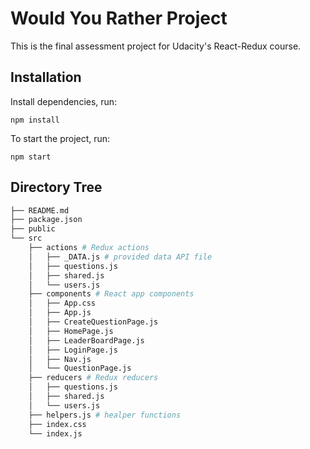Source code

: # Would You Rather Project

This is the final assessment project for Udacity's React-Redux course.

## Installation
Install dependencies, run:
```
npm install
```
To start the project, run:
```
npm start
```

## Directory Tree
```bash
├── README.md
├── package.json
├── public
└── src
    ├── actions # Redux actions
    │   ├── _DATA.js # provided data API file
    │   ├── questions.js
    │   ├── shared.js
    │   └── users.js
    ├── components # React app components
    │   ├── App.css
    │   ├── App.js
    │   ├── CreateQuestionPage.js
    │   ├── HomePage.js
    │   ├── LeaderBoardPage.js
    │   ├── LoginPage.js
    │   ├── Nav.js
    │   └── QuestionPage.js
    ├── reducers # Redux reducers
    │   ├── questions.js
    │   ├── shared.js
    │   └── users.js
    ├── helpers.js # healper functions
    ├── index.css
    └── index.js
```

> TASK STATEMENT
All of the material above should be written out exactly as given, minus any images.

> COMPLETED EXERCISE
Source code

: # Would You Rather Project

This is the final assessment project for Udacity's React-Redux course.

## Installation
Install dependencies, run:
```
npm install
```
To start the project, run:
```
npm start
```

## Directory Tree
```bash
├── README.md
├── package.json
├── public
└── src
    ├── actions # Redux actions
    │   ├── _DATA.js # provided data API file
    │   ├── questions.js
    │   ├── shared.js
    │   └── users.js
    ├── components # React app components
    │   ├── App.css
    │   ├── App.js
    │   ├── CreateQuestionPage.js
    │   ├── HomePage.js
    │   ├── LeaderBoardPage.js
    │   ├── LoginPage.js
    │   ├── Nav.js
    │   └── QuestionPage.js
    ├── reducers # Redux reducers
    │   ├── questions.js
    │   ├── shared.js
    │   └── users.js
    ├── helpers.js # healper functions
    ├── index.css
    └── index.js
```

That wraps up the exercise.